LNG has recently gained significant attention as an alternative clean energy source as the cost of crude oil has reached historic highs. Thus, it is not surprising that global consumption of natural gas is projected to increase substantially in the coming years, and that the anticipated demand may not be met by domestic production. Natural gas shortage is further compounded by the retirement of older power plants and replacement with more efficient combined cycle power plants. To satisfy at least part of the increasing LNG demand, various LNG import terminals are being developed in North America, and existing facilities are expanded to accommodate a higher LNG throughput.
Use of LNG in a power plant as a fuel typically requires that the LNG is vaporized before combustion. Unfortunately, vaporization is an energy intensive process and typically requires a heat duty representing about 2 to 3% of the energy content in the LNG. While conventional LNG regasification facilities typically require an external heat source (e.g., seawater heater), the heat for vaporization may also be provided by a combustion process in a synergistic manner. For example, the vaporized LNG in an LNG regasification facility can be used to fuel a power plant, eliminating gas pipeline transmission costs, while the waste heat from the power plant can supply the heating duty of LNG. Thus, there are economic incentives to locate a power plant close to an LNG regasification terminal.
For example, U.S. Pat. Nos. 4,036,028 and 4,231,226 to Mandrin and Griepentrog, respectively, describe integration of a power plant with LNG regasification. Similar plants are reported in published U.S. Pat. App. No. 2003/0005698 and WO 02/097252 to Keller, U.S. Pat. No. 6,374,591, WO 96/38656, WO 95/16105, EP 0828925, and EP 0683847 to Johnson et al., and U.S. Pat. No. 6,367,258 and WO 01/07765 to Wen et al. Further substantially similar configurations are described in EP 0009387 to Mak or EP 0605159 to Tomlinson et al. In such known configurations, heat for regasification of LNG is provided by a heat exchange fluid, which is in thermal exchange with gas turbine intake, flue gas exhaust, and/or a working fluid of a power cycle. Such configurations are thought to improve the efficiency of the gas turbine cycle (Brayton cycle) by densifying the inlet air, thereby increasing its power output and efficiency. However, these processes are typically limited to cool the intake air to 40° F. (or higher) to avoid water freezing of the intake air.

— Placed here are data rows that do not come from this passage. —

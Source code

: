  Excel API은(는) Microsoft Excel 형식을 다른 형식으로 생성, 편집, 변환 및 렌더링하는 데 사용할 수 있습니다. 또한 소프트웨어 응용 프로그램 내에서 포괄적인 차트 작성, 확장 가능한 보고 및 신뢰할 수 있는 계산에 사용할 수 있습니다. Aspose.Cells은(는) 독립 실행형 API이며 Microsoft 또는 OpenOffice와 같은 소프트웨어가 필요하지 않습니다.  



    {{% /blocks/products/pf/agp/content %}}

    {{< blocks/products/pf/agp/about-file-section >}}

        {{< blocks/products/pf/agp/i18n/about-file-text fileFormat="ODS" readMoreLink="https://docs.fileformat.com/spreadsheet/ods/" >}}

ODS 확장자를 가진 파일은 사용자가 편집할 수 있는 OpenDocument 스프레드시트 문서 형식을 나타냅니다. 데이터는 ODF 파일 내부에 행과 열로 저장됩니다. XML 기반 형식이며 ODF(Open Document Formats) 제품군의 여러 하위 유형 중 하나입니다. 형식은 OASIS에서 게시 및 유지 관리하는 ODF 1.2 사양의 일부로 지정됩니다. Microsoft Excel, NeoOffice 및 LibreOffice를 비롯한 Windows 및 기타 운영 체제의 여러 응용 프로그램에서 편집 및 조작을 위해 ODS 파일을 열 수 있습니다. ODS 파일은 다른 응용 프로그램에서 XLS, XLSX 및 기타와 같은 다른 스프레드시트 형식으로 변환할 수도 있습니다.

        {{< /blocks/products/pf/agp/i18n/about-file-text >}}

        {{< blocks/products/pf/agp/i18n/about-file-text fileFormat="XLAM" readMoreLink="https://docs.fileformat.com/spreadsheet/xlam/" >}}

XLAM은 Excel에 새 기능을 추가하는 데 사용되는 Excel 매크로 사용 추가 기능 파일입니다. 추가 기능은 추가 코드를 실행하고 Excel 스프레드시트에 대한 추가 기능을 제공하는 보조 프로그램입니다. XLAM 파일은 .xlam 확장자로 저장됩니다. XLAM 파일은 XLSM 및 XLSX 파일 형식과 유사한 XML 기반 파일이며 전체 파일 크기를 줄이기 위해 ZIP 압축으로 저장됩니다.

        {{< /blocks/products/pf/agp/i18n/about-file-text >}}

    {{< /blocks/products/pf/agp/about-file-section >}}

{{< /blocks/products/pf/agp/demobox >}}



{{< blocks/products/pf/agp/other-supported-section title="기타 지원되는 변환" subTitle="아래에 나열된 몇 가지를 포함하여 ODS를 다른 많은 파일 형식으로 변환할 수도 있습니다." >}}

Recently, various new configurations have been proposed that recover power at the LNG receiving terminal in which LNG is used as a heat sink for power generation, and/or as fuel to a power plant as described in our copending International patent applications with the serial numbers PCT/US03/25372 (published as WO 2004/109206) and PCT/US03/26805 (published as WO 2004/109180), and U.S. provisional patent application having Ser. No. 60/588,275, all of which are incorporated by reference herein.
It should be noted that while some of the above configurations provide benefits of reducing fuel consumption in LNG regasification using heat derived from gas turbine exhaust, the gain in power generation efficiencies is often not significant. Still further, and among yet other difficulties, heat transfer in some of these configurations is often limited by the freezing of water. Moreover, dislodging of ice particles from the turbine inlet tends to damage the gas turbine and disrupts power generation. Moreover, while the currently known gas turbine air pre-cool methods improve power generation efficiencies in hot climate regions (e.g., in the tropics or sub-tropics), they are often not suitable to colder climate regions (e.g., northeastern parts of North America). Even in relatively hot climate, such configurations provide efficiency benefits only in the summer months, with decreasing benefits in the winter seasons. Worse yet, in some cases operation of these units must be discontinued when the ambient temperatures drop below 40° F. to avoid water freezing at the air intake.
Therefore, while numerous processes and configurations for power plants with LNG utilization and/or regasification are known in the art, all of almost all of them suffer from one or more disadvantages. Thus, there is still a need to provide improved configurations and methods for power plants with LNG utilization and regasification.